Les domaines de compétences du cabinet

Le cabinet intervient exclusivement sur des dossiers à dimension professionnelle, en droit de l’urbanisme, droit de la construction et droit immobilier. Les missions couvrent aussi bien le conseil en phase de montage que la représentation en contentieux.

  • En droit de l’urbanisme : permis de construire, permis de démolir, permis d’aménager, déclaration préalable, certificat d’urbanisme opérationnel, recours contre un refus, défense d’un permis attaqué, droit de préemption urbain, conformité au PLU, contentieux administratif.
  • En droit de la construction : marchés de travaux, responsabilité des constructeurs, garantie décennale, assurance dommages-ouvrage, réception de chantier, malfaçons, abandon de chantier, sous-traitance BTP, recouvrement de créances.
  • En droit immobilier professionnel : VEFA, bail commercial, acquisition et cession d’actifs, sécurisation contractuelle des opérations immobilières.

 

Permis de construire refusé : quelles options concrètes

Un arrêté de refus de permis notifié ne clôt pas un dossier dans la grande majorité des cas. Ce qui compte, c’est d’identifier immédiatement les motifs retenus par l’administration lors de l’instruction, d’évaluer leur solidité juridique et de choisir la bonne procédure avant que les délais ne courent. Deux axes existent : une démarche non contentieuse en amont, et une voie judiciaire si le recours amiable ne suffit pas. Le choix dépend du dossier.

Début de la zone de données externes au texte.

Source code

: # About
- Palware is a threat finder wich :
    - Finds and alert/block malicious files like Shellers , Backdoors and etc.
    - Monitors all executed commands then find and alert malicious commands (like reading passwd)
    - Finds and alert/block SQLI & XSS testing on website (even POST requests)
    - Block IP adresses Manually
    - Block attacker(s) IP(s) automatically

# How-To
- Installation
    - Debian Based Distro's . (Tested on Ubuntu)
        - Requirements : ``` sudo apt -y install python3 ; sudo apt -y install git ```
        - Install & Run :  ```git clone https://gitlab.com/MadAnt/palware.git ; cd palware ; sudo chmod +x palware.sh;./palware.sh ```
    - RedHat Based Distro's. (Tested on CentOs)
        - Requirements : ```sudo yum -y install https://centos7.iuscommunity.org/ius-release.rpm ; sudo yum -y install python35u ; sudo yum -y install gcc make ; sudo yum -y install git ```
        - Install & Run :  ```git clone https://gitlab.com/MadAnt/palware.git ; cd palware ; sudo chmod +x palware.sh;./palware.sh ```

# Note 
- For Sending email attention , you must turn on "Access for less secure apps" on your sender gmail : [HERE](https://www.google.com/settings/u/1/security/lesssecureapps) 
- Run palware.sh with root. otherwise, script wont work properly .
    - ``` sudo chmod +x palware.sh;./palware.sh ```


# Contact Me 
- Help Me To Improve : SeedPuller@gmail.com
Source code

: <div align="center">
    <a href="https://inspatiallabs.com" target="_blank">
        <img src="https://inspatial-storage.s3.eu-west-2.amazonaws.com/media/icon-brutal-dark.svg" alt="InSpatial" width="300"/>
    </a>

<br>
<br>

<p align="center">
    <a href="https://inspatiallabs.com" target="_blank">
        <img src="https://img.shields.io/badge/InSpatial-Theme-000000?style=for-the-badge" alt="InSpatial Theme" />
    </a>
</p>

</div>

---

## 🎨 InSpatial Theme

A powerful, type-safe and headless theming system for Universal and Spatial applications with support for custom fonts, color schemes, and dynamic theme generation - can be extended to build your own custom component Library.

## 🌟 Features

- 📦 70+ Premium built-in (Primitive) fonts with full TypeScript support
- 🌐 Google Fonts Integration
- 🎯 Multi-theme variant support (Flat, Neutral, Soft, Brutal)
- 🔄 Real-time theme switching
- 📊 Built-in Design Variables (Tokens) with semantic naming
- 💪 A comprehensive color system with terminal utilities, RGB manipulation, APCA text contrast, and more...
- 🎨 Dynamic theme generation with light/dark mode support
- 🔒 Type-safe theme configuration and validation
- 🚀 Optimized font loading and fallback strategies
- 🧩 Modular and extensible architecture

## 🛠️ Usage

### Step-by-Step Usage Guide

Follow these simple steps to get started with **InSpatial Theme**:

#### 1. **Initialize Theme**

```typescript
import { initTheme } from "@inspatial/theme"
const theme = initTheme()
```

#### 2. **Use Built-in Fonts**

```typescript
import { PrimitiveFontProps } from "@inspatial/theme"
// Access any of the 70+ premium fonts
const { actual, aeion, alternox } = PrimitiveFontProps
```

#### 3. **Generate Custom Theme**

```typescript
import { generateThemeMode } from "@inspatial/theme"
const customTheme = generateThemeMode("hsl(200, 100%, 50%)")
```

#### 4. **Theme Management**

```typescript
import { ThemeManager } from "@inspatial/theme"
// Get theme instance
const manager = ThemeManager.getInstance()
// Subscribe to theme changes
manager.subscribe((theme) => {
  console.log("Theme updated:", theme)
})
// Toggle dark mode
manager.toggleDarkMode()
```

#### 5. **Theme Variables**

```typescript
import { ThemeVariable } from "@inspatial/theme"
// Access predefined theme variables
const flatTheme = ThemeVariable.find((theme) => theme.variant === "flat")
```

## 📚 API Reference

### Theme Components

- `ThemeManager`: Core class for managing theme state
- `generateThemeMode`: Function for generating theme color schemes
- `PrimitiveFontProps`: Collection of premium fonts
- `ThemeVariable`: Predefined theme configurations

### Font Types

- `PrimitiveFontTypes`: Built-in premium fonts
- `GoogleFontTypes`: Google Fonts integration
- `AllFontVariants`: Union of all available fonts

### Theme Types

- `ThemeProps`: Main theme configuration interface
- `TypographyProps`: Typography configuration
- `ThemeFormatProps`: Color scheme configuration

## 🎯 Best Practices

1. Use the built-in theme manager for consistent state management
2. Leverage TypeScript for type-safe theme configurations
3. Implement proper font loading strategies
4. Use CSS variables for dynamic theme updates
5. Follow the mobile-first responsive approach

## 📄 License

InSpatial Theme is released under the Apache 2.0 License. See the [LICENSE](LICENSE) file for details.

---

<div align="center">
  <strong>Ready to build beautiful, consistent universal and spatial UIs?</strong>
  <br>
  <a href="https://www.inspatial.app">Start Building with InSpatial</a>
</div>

Le recours gracieux avant toute procédure contentieuse

Le recours gracieux est un courrier motivé adressé à l’autorité qui a pris la décision de refus, pour en demander le réexamen. Il doit être formé dans un délai de deux mois à compter de la notification du refus. Son principal intérêt : il proroge le délai du recours contentieux, ce qui préserve les options judiciaires tout en laissant une chance de résolution amiable.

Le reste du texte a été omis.